The need for integrated solutions is growing. "Managers want their pet analytical systems," says ITS's Fitzgerald, whose Query2 and Query2/Trader systems interconnect with analytical systems. "But they want to have them operate within the overall systems infrastructure," he says. "That means, they may use a product such as Query2 with a data warehouse, and want their portfolio positions (valued of course) from their back-office system blended with data from research systems such as FactSet."

Clients demand seamless integration, but often for different reasons. "Managers are not looking for vendors to re-invent Barra and other reliable services," notes Fitzgerald. "They want vendors to incorporate analytics, but more from a presentation view. Integrating the solutions is the key." Some users are clinging to systems that work, even if they have several of them, he says. It is actually easier and cheaper to rely on the "old engines" and build around them. "Some users build in-house proprietary trading systems that might or might not incorporate existing analytic packages. Smaller managers tend to be less specialized."

SS&C's Morini sees the converse: high-end shops are more likely to build their own in-house analytics to interface their portfolio management systems, he says. "Larger fixed-income shops tend to interface with products such as Bond Edge, while smaller shops tend to export to Excel to perform calculations."

in the beginning: data

A best-of-breed approach to analytics makes sense because many entrenched managers are already using these separate analytic vehicles, says SunGard's Cytron. "We support commercial analytics as an ancillary piece of our product." Best-of-breed analytics frees portfolio systems to operate at a higher tier by moving data back and forth.

Data warehousing, or some other form of data management, is generally seen as the core engine, although products excel at this to varying degrees. SunGard, for example, operates data centers with direct feeds to analytic packages on over 200 client LANs globally.

Thomson Financial pursues a similar approach with data warehousing by consolidating infrastructures around database hubs that support global clients in multiple regions. "These operations extract large cost savings by aggregating data from multiple providers," says Robert Leaper, director of business development for Thomson Financial.

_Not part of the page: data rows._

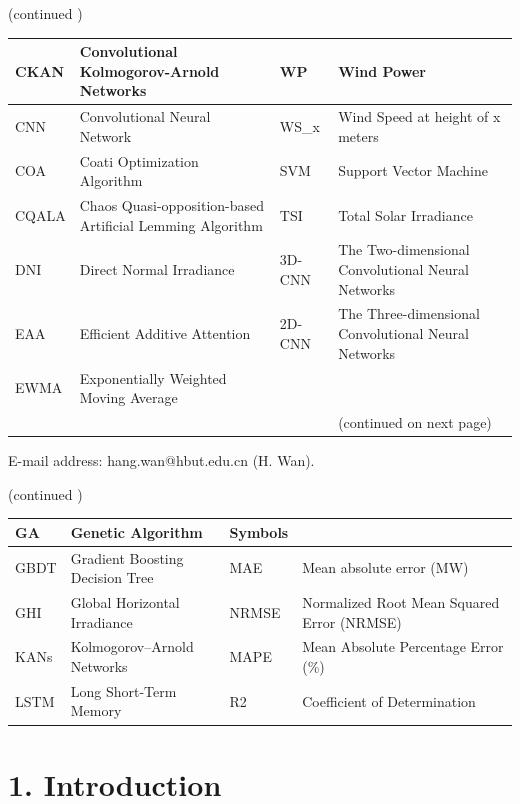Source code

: \documentclass[
  10
]{article}
\newcounter{none} %
\begin{document}
(continued )

{\def\LTcaptype{none} %
\begin{longtable}[]{@{}|l|l|l|l|@{}}
\toprule\noalign{}
\endhead
\bottomrule\noalign{}
\endlastfoot
\hline
CKAN & Convolutional Kolmogorov-Arnold Networks & WP & Wind Power \\
\hline
CNN & Convolutional Neural Network & WS\_x & Wind Speed at height of x
meters \\
\hline
COA & Coati Optimization Algorithm & SVM & Support Vector Machine \\
\hline
CQALA & Chaos Quasi-opposition-based Artificial Lemming Algorithm & TSI
& Total Solar Irradiance \\
\hline
DNI & Direct Normal Irradiance & 3D-CNN & The Two-dimensional
Convolutional Neural Networks \\
\hline
EAA & Efficient Additive Attention & 2D-CNN & The Three-dimensional
Convolutional Neural Networks \\
\hline
EWMA & Exponentially Weighted Moving Average & & \\
\hline
& & & (continued on next page) \\
\hline
\end{longtable}
}

E-mail address: hang.wan@hbut.edu.cn (H. Wan).

(continued )

{\def\LTcaptype{none} %
\begin{longtable}[]{@{}|l|l|l|l|@{}}
\toprule\noalign{}
\endhead
\bottomrule\noalign{}
\endlastfoot
\hline
GA & Genetic Algorithm & Symbols & \\
\hline
GBDT & Gradient Boosting Decision Tree & MAE & Mean absolute error
(MW) \\
\hline
GHI & Global Horizontal Irradiance & NRMSE & Normalized Root Mean
Squared Error (NRMSE) \\
\hline
KANs & Kolmogorov--Arnold Networks & MAPE & Mean Absolute Percentage
Error (\%) \\
\hline
LSTM & Long Short-Term Memory & R2 & Coefficient of Determination \\
\hline
\end{longtable}
}

\section{1. Introduction}\label{introduction}
\end{document}
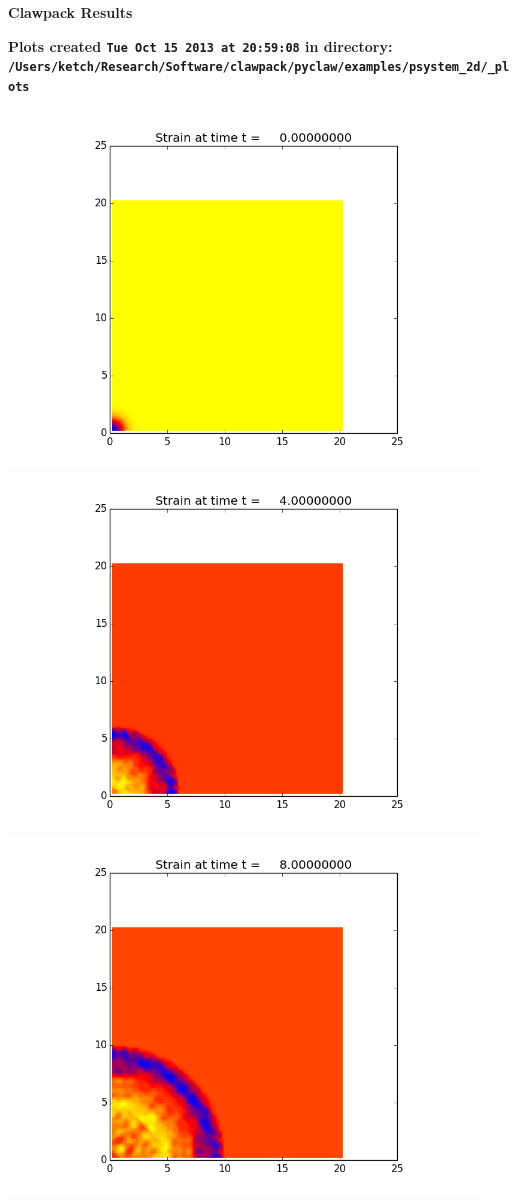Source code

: \documentclass[11pt]{article}
\begin{document}
        \begin{center}{\Large\bf Clawpack Results}\vskip 5pt
        
        \bf Plots created {\tt Tue Oct 15 2013 at 20:59:08} in directory: \vskip 5pt
        \verb+/Users/ketch/Research/Software/clawpack/pyclaw/examples/psystem_2d/_plots+
        \end{center}
        \vskip 5pt
        \includegraphics[width=0.95\textwidth]{frame0000fig0.png}
\vskip 10pt 
\includegraphics[width=0.95\textwidth]{frame0001fig0.png}
\vskip 10pt 
\includegraphics[width=0.95\textwidth]{frame0002fig0.png}
\end{document}
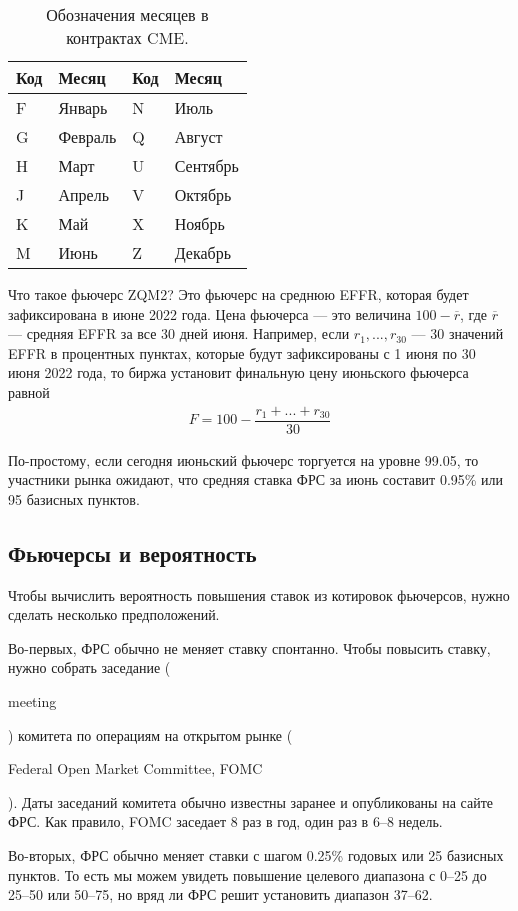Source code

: \documentclass[a4paper,14pt]{extarticle}
\newcommand{\en}[1]{\begin{otherlanguage}{english}#1\end{otherlanguage}}
\begin{document}
\begin{table}[h]
\centering
\begin{tabular}{l|l|l|l}
Код & Месяц   & Код & Месяц \\ \hline
F   & Январь  & N   & Июль \\
G   & Февраль & Q   & Август \\
H   & Март    & U   & Сентябрь \\
J   & Апрель  & V   & Октябрь \\
K   & Май     & X   & Ноябрь \\
M   & Июнь    & Z   & Декабрь \\
\end{tabular}
\caption{Обозначения месяцев в контрактах CME.}
\label{month_table}
\end{table}

Что такое фьючерс ZQM2? Это фьючерс на среднюю EFFR, которая будет зафиксирована в июне 
2022 года. Цена фьючерса --- это величина $100 - \overline{r}$, где $\overline{r}$ --- 
средняя EFFR за все 30 дней июня. Например, если $r_1,...,r_{30}$ --- 30 значений EFFR в 
процентных пунктах, которые будут зафиксированы с 1 июня по 30 июня 2022 года, то биржа 
установит финальную цену июньского фьючерса равной
\begin{align*}
F = 100 - \dfrac{r_1+...+r_{30}}{30}
\end{align*}

По-простому, если сегодня июньский фьючерс торгуется на уровне 
99.05, то участники рынка ожидают, что средняя ставка ФРС за июнь составит 0.95\% или 95 
базисных пунктов.

\subsection*{Фьючерсы и вероятность}

Чтобы вычислить вероятность повышения ставок из котировок фьючерсов, нужно сделать 
несколько предположений.

Во-первых, ФРС обычно не меняет ставку спонтанно. Чтобы повысить ставку, нужно собрать 
заседание (\en{meeting}) комитета по операциям на открытом рынке (\en{Federal Open Market 
Committee, FOMC}). Даты заседаний комитета обычно известны заранее и опубликованы на 
сайте ФРС. Как правило, FOMC заседает 8 раз в год, один раз в 6--8 недель.

Во-вторых, ФРС обычно меняет ставки с шагом 0.25\% годовых или 25 базисных пунктов. То 
есть мы можем увидеть повышение целевого диапазона с 0--25 до 25--50 или 50--75, но вряд
ли ФРС решит установить диапазон 37--62.
\end{document}
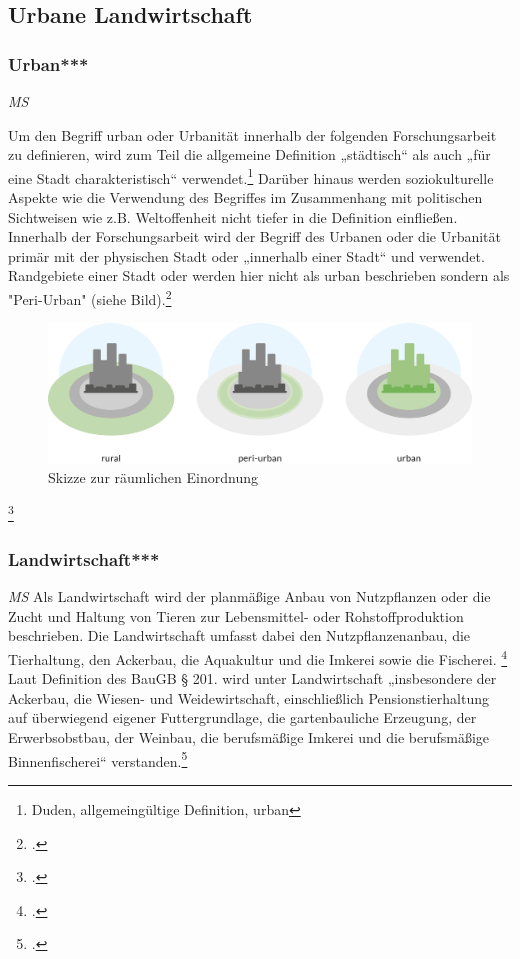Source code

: \documentclass{scrartcl}
\begin{document}
\subsection{Urbane Landwirtschaft}

\subsubsection{Urban***}
\begin{flushright}
\textit{MS}
\end{flushright}
Um den Begriff urban oder Urbanität innerhalb der folgenden Forschungsarbeit zu definieren, wird zum Teil die allgemeine Definition „städtisch“ als auch „für eine Stadt charakteristisch“ verwendet.\footnote{Duden, allgemeingültige Definition, urban} Darüber hinaus werden soziokulturelle Aspekte wie die Verwendung des Begriffes im Zusammenhang mit politischen Sichtweisen wie z.B. Weltoffenheit nicht tiefer in die Definition einfließen. Innerhalb der Forschungsarbeit wird der Begriff des Urbanen oder die Urbanität primär mit der physischen Stadt oder „innerhalb einer Stadt“ und verwendet. Randgebiete einer Stadt oder werden hier nicht als urban beschrieben sondern als "Peri-Urban" (siehe Bild).\footcite[S. 140]{MullerUrbanStadt}

\begin{figure}[htbp]
\centering
\includegraphics[width=12cm]{image_folder/SchaubildUrbaneEingrenzungen.png}
\caption{Skizze zur räumlichen Einordnung}
\end{figure}
\footcite[]{Eigene Zeichnung, entstanden aus dem Vorbild von Carlos Tobisch, Oasen im Beton S.26, Abb.7}

\subsubsection{Landwirtschaft***}\textit{MS}
Als Landwirtschaft wird der planmäßige Anbau von Nutzpflanzen oder die Zucht und Haltung von Tieren zur Lebensmittel- oder Rohstoffproduktion beschrieben. Die Landwirtschaft umfasst dabei den Nutzpflanzenanbau, die Tierhaltung, den Ackerbau, die Aquakultur und die Imkerei sowie die Fischerei. \footcite[S. 5]{Lohrberg2001StadtnaheFreiraumplanung}  Laut Definition des BauGB § 201. wird unter Landwirtschaft „insbesondere der Ackerbau, die Wiesen- und Weidewirtschaft, einschließlich Pensionstierhaltung auf überwiegend eigener Futtergrundlage, die gartenbauliche Erzeugung, der Erwerbsobstbau, der Weinbau, die berufsmäßige Imkerei und die berufsmäßige Binnenfischerei“ verstanden.\footcite[§ 201]{}
\end{document}
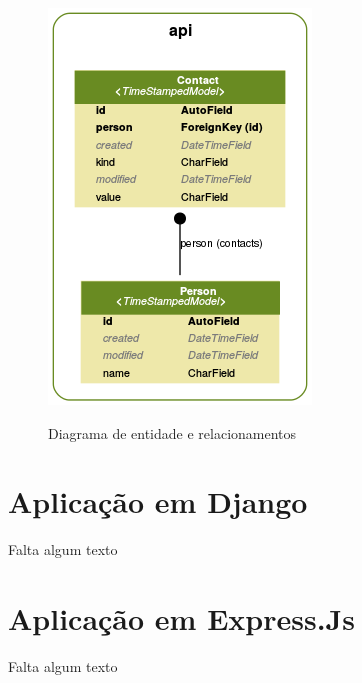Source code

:   \begin{figure}[H]
  \setlength{\abovecaptionskip}{0pt}
  \setlength{\belowcaptionskip}{0pt}
  \caption[Diagrama de entidade e relacionamentos]{Diagrama de entidade e relacionamentos}
  \centering
  \includegraphics[width=.55\textwidth]{imagem/der.png}
  \captionsetup{justification=centering}
  \label{fig:der}
  \end{figure}
  
\section{Aplicação em Django}
\label{desenvolvimento-django}

  Falta algum texto

\section{Aplicação em Express.Js}
\label{escopo-projeto}

  Falta algum texto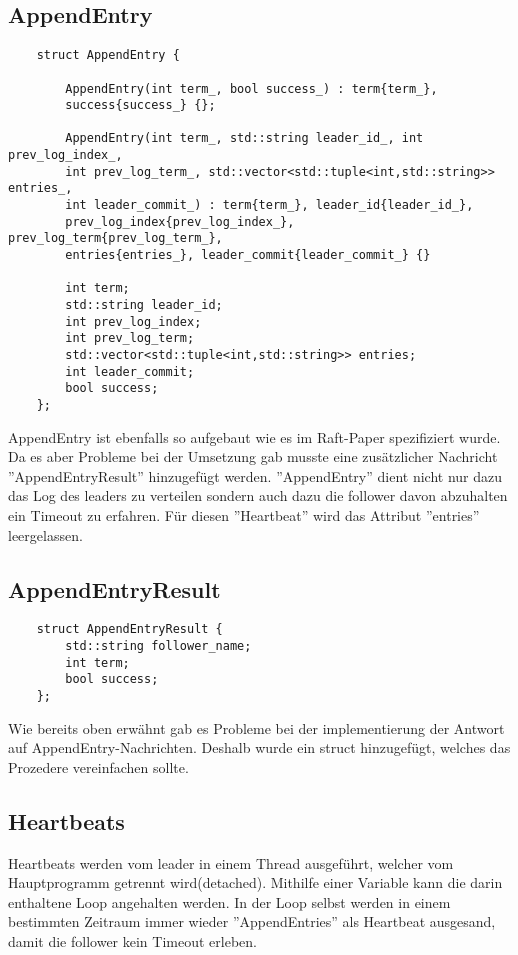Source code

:\subsection{AppendEntry}
\begin{verbatim}
    struct AppendEntry {
        
        AppendEntry(int term_, bool success_) : term{term_},
        success{success_} {};

        AppendEntry(int term_, std::string leader_id_, int prev_log_index_,
        int prev_log_term_, std::vector<std::tuple<int,std::string>> entries_,
        int leader_commit_) : term{term_}, leader_id{leader_id_},
        prev_log_index{prev_log_index_}, prev_log_term{prev_log_term_},
        entries{entries_}, leader_commit{leader_commit_} {}
        
        int term;
        std::string leader_id;
        int prev_log_index;
        int prev_log_term;
        std::vector<std::tuple<int,std::string>> entries;
        int leader_commit;
        bool success;
    };
\end{verbatim}
AppendEntry ist ebenfalls so aufgebaut wie es im Raft-Paper spezifiziert wurde. Da es aber Probleme bei der
Umsetzung gab musste eine zusätzlicher Nachricht ''AppendEntryResult'' hinzugefügt werden. ''AppendEntry'' dient nicht
nur dazu das Log des leaders zu verteilen sondern auch dazu die follower davon abzuhalten ein Timeout zu erfahren.
Für diesen ''Heartbeat'' wird das Attribut ''entries'' leergelassen.

\subsection{AppendEntryResult}
\begin{verbatim}
    struct AppendEntryResult {
        std::string follower_name;
        int term;
        bool success;
    };
\end{verbatim}
Wie bereits oben erwähnt gab es Probleme bei der implementierung der Antwort auf AppendEntry-Nachrichten. Deshalb wurde ein
struct hinzugefügt, welches das Prozedere vereinfachen sollte.

\subsection{Heartbeats}
Heartbeats werden vom leader in einem Thread ausgeführt, welcher vom Hauptprogramm getrennt wird(detached). Mithilfe einer
Variable kann die darin enthaltene Loop angehalten werden. In der Loop selbst werden in einem bestimmten Zeitraum immer wieder
''AppendEntries'' als Heartbeat ausgesand, damit die follower kein Timeout erleben.
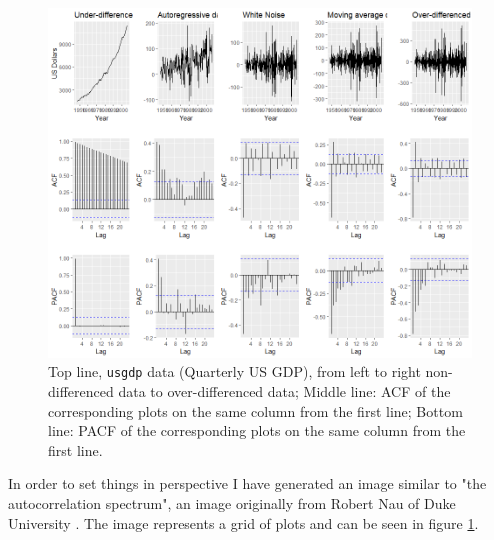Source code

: \documentclass[12pt,a4paper,titlepage]{report}
\begin{document}
\begin{figure}[h]
    \centering
    \includegraphics[width=1\textwidth]{darmadynamics}
    \caption{Top line, \texttt{usgdp} data (Quarterly US GDP), from left to right non-differenced data to over-differenced data; Middle line: ACF of the corresponding plots on the same column from the first line; Bottom line: PACF of the corresponding plots on the same column from the first line.}
    \label{armadynamics}
\end{figure}

In order to set things in perspective I have generated an image similar to "the autocorrelation spectrum", an image originally from Robert Nau of Duke University \cite{nauspectrum}. The image represents a grid of plots and can be seen in figure \ref{armadynamics}.
\end{document}
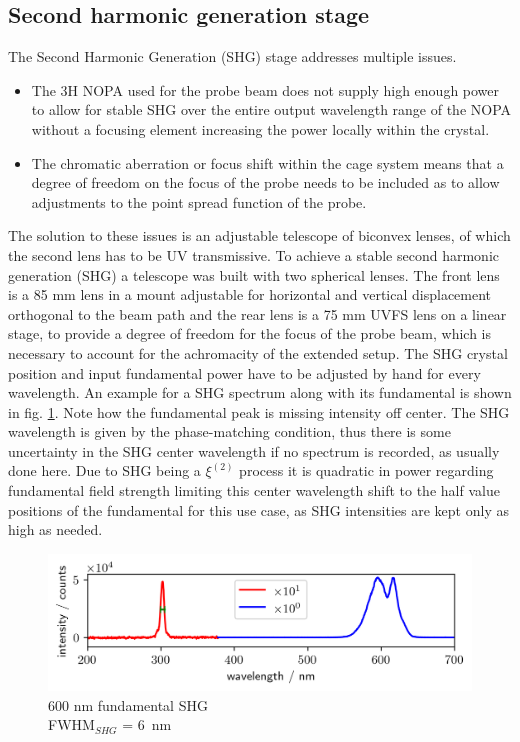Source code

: \documentclass[twoside,openright]{scrreprt}
\begin{document}
\subsection{Second harmonic generation stage}\label{SHG-Stage-desc}
The Second Harmonic Generation (SHG) stage addresses multiple issues. 
\begin{itemize}
\item The 3H NOPA used for the probe beam does not supply high enough power to allow for stable SHG over the entire output wavelength range of the NOPA without a focusing element increasing the power locally within the crystal. 
\item The chromatic aberration or focus shift within the cage system means that a degree of freedom on the focus of the probe needs to be included as to allow adjustments to the point spread function of the probe.
\end{itemize}


The solution to these issues is an adjustable telescope of biconvex lenses, of which the second lens has to be UV transmissive. To achieve a stable second harmonic generation (SHG) a telescope was built with two spherical lenses. The front lens is a 85 mm lens in a mount adjustable for horizontal and vertical displacement orthogonal to the beam path and the rear lens is a 75 mm UVFS lens on a linear stage, to provide a degree of freedom for the focus of the probe beam, which is necessary to account for the achromacity of the extended setup. The SHG crystal position and input fundamental power have to be adjusted by hand for every wavelength. An example for a SHG spectrum along with its fundamental is shown in fig. \ref{fig:specSHG300nm}. Note how the fundamental peak is missing intensity off center. The SHG wavelength is given by the phase-matching condition, thus there is some uncertainty in the SHG center wavelength if no spectrum is recorded, as usually done here. Due to SHG being a $\xi^{\left(2\right)}$ process it is quadratic in power regarding fundamental field strength limiting this center wavelength shift to the half value positions of the fundamental for this use case, as SHG intensities are kept only as high as needed.
\begin{figure}[hbtp]
\centering
\includegraphics[scale=1]{images/spectra/SpectrumExampleNoFilter_300nm.png}
\caption{600 nm fundamental SHG\label{fig:specSHG300nm}\\ FWHM$_{SHG}$ = \SI{6}{\nano\meter}}
\end{figure}
\end{document}
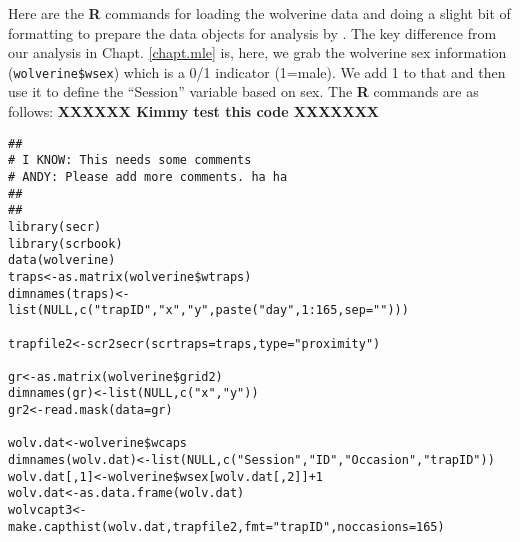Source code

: Here are the {\bf R} commands for loading the wolverine data and doing
a slight bit of formatting to prepare the data objects for analysis by
\mbox{\secr}. The key difference from our analysis in
Chapt. \ref{chapt.mle} is, here, we grab the wolverine sex information
(\mbox{\tt wolverine\$wsex}) which is a 0/1 indicator (1=male). We add
1 to that and then use it to define the ``Session'' variable based on sex.
The {\bf R} commands are as follows:  {\bf XXXXXX Kimmy test this code XXXXXXX}
{\small
\begin{verbatim}
##
# I KNOW: This needs some comments
# ANDY: Please add more comments. ha ha
##
##
library(secr)
library(scrbook)
data(wolverine)
traps<-as.matrix(wolverine$wtraps)
dimnames(traps)<-list(NULL,c("trapID","x","y",paste("day",1:165,sep="")))

trapfile2<-scr2secr(scrtraps=traps,type="proximity")

gr<-as.matrix(wolverine$grid2)
dimnames(gr)<-list(NULL,c("x","y"))
gr2<-read.mask(data=gr)

wolv.dat<-wolverine$wcaps
dimnames(wolv.dat)<-list(NULL,c("Session","ID","Occasion","trapID"))
wolv.dat[,1]<-wolverine$wsex[wolv.dat[,2]]+1
wolv.dat<-as.data.frame(wolv.dat)
wolvcapt3<-make.capthist(wolv.dat,trapfile2,fmt="trapID",noccasions=165)
\end{verbatim}
}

SunGard Portfolio Solutions' Portfolio One and On-Site integrate existing commercial analytics into the enterprise environment. Data movement and access is a core function that drives its product. Whether a client is dealing with analytics, trade order management, accounting or performance measurement, the issue, according to SunGard's Cytron, is "How do you manage that data?"

The question looms larger whenever a portfolio system integrates many different pieces. SunGard saves the clients' having to tap innumerable data vendors themselves to integrate the system under one roof.

"Our clients download data directly from us, so that our solution becomes the book-of-record," says Cytron. SunGard's large clients "fit data in our system, or port to any package they want."

Integration around a core function - such as folding analytics into accounting or performance measurement - is a major benefit of a high-end portfolio management system. For example, ITS's Fitzgerald says, "The accounting system is the core engine, and the other reporting, query and trading systems interconnect." Yet integration can just as easily occur around a different function, such as performance measurement.